I must confess that nothing could have emotionally prepared me for The Menu.
The call interested me immensely - a very select group of guests board an yacht for a remote island, where they will savor a spectacular, unparalleled banquet conceptualized and organized by the renowned chef Julian Slowik (Ralph Fiennes), who leads a committed team of experts dedicated to the laborious task of cooking and serving the most refined recipes and dishes with ingredients and materials cultivated on Hawthorne island. The organic, self-sustaining approach is very appealing, indeed.
But the menu takes an unexpected turn.

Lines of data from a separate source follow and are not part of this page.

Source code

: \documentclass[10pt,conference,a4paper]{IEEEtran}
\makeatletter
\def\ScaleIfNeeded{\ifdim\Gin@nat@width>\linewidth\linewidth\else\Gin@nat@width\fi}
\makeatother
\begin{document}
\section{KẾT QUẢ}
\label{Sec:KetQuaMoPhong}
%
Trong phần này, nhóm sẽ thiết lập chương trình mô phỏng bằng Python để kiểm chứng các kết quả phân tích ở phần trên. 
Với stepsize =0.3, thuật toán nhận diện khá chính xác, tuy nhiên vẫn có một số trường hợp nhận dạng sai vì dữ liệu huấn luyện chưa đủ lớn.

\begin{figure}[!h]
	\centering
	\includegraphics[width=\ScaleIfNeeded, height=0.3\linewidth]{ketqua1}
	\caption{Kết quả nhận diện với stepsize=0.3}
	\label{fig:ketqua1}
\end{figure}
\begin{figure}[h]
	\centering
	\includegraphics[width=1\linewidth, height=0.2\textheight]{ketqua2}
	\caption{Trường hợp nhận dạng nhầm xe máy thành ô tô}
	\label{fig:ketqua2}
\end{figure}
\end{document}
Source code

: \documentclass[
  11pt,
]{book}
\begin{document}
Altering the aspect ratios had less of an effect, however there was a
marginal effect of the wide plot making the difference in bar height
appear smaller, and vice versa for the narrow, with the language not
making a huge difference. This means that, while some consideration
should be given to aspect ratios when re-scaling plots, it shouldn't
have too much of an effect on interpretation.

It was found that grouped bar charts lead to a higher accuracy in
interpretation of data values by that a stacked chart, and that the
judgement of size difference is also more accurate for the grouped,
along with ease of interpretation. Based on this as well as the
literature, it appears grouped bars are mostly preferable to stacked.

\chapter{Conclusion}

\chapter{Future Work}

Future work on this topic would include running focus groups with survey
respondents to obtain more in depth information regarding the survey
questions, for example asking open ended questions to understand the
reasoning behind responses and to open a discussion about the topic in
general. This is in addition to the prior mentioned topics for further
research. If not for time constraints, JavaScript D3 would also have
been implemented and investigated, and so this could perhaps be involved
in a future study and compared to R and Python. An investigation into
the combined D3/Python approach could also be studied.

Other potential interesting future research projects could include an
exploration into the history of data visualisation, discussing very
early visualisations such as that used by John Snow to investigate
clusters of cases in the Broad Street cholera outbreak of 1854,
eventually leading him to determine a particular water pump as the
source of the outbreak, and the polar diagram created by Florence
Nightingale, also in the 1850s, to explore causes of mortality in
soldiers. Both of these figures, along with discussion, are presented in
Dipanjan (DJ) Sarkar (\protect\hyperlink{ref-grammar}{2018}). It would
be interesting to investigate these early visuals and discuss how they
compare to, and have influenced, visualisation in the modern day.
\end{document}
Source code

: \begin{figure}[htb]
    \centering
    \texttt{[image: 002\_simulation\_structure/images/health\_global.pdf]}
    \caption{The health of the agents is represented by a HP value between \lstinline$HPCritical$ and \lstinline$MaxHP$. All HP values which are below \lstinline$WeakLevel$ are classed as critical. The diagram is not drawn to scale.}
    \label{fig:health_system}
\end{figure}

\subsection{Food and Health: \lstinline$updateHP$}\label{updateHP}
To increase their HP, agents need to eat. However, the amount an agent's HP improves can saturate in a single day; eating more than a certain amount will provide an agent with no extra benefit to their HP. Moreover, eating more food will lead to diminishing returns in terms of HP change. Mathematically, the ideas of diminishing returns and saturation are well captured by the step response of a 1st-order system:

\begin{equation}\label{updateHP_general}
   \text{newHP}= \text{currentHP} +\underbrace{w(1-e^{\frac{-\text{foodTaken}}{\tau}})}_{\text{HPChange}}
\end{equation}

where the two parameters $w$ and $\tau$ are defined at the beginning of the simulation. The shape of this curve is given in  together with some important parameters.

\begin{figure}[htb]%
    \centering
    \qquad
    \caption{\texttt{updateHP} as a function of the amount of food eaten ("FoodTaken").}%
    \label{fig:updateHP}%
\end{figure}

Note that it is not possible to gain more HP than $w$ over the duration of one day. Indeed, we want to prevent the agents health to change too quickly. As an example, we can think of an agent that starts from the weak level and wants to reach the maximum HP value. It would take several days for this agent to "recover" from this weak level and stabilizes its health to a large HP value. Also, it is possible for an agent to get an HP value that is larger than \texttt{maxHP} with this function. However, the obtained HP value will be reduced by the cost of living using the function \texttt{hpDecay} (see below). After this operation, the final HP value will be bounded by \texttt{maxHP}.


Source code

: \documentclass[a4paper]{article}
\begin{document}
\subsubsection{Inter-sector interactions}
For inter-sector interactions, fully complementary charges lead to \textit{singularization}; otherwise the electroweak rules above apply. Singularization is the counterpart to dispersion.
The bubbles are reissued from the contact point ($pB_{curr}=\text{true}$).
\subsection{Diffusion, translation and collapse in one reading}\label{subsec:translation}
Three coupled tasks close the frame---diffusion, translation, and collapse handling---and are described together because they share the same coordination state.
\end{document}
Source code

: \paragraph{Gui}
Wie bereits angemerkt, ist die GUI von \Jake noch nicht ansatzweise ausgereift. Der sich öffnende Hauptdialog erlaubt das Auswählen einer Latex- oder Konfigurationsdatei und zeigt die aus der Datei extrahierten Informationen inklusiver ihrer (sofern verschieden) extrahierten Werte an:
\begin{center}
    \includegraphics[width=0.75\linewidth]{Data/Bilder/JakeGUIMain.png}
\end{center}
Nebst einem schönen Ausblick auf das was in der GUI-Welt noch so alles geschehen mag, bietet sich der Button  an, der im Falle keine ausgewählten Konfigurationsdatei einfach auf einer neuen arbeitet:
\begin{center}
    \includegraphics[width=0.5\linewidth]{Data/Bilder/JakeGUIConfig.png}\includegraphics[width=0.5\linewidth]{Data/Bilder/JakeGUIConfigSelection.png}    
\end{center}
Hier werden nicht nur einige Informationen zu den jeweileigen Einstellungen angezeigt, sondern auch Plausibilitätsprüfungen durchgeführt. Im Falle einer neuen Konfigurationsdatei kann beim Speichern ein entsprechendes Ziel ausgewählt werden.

Chef Julian lives an existential crisis and what a crisis.
For his very last supper he invites people who (according to his dark judgment) deserve or even desire to be punished and trap them in an ingenious psychological gastronomic thriller which culminates in a macabre,almost mystical epiphany.
In reality,chef Julian has built around him a cult of personality, in the manner of despots, dictators and some religious leaders. His entourage dares not to question, but blindly obeys, deluded by a false sense of participation and co-creation.
What happens in this Babette's feast is an unpredictable show of fright and horror that peremptorily advises us to cook our own shit home, which means, to review the traumas and patterns that have imprisoned us, so we do not become hostages of apotheotic saviours or victims of ourselves.